I had a bit of a frustrating day at work today. For some reason my tools weren’t working well for me. I was trying to use this one software package to replay a log file and have my system-under-test respond to the log file.

But the replay didn’t produce what I wanted and what I’m pretty sure it should have. So maybe I wasn’t using the software correctly or something.

This software is going to run in a complex environment. And one of the puzzles to work out is how to make little simulators or other bits which will pretend to be the other parts, parts which will be on the vehicle in the final state but that I don’t have in my work environment. (It would be really handy if they just sent me a big loader and let me test on a real machine… but they don’t do that.) Today my software replay was intended to be a bunch of network traffic on the vehicle network and the change I’m working on needs to respond to things that happen in that flow. Another person back at HQ had gotten on a real loader vehicle and done a recording of the network stuff as he manipulated things to give me what I need. A lot of times these stubs and logs and things can be reused. So we get a toolkit of little programs and techniques.

My current task is missing some needed tools, I think.

My work kind of goes in spurts. I’ll get some task and usually there is a period of trying to figure out what we are aiming for. Then there is another period of figuring out how to test it, both before and after the change, so that I can show that what didn’t work before is now working correctly.

And then I might make some changes and see if they have any effect on the outcome we want.

As this is going along I also will be thinking about how to fit the change or the new bits in among the old bits. Usually I want to make things follow the patterns that are already in place. But sometimes that really won’t work and it could even be that the old patterns need to be reconsidered.

Then I make my changes, in some kind of incremental way if possible, testing as I go. I may get part way through and decide a different approach would be better.

Finally when I have things the way they ought to be I have to make what we call a pull request which includes some information about how to test the change. One of my co-workers will look at what I did and see if it makes sense and whether the test now passes.

As I say, things go in spurts. Often the first few hours or days of a new task seem to go slowly as I try to figure out the issues and the landscape.

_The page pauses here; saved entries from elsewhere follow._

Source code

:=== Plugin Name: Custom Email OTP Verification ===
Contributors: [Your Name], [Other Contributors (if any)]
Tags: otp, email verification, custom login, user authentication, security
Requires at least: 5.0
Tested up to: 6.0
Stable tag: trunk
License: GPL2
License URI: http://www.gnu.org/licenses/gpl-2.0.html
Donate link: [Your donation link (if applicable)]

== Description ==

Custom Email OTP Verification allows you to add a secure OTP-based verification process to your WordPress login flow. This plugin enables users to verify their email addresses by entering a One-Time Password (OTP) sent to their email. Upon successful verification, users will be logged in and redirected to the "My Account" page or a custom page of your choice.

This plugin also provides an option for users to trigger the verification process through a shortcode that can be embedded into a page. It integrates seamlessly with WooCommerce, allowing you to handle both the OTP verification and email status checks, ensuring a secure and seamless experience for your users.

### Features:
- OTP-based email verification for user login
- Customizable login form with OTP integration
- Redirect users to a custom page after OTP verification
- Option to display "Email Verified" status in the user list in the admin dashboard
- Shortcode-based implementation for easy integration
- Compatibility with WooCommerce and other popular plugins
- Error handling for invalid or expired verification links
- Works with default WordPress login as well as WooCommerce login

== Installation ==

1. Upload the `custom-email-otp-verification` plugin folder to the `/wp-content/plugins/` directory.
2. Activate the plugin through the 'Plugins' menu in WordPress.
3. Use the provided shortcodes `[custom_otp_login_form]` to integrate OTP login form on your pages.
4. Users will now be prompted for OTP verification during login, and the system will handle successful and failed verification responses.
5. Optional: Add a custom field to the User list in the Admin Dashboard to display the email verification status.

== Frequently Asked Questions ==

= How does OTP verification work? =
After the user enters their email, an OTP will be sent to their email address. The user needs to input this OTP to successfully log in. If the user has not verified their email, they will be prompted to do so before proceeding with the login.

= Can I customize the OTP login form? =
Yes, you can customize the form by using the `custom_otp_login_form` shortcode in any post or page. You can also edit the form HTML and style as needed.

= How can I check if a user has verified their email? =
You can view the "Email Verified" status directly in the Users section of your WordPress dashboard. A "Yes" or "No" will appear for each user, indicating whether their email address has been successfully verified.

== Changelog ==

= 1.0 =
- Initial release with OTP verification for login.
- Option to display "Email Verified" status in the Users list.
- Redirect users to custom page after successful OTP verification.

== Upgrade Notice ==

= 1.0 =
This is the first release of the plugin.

And that’s kind of where I was today. I had made some forward progress on this Monday and Tuesday, but today was kind of bogged down. I’m not even sure I have all the pieces I need to complete the whole task. (Sometimes we have to set it aside until the general situation is ripe for fixing that particular thing.)

I found out early in the day that my strategy was not what the boss wanted. But also I proved today that what he wanted won’t work. So we will see how it all comes together.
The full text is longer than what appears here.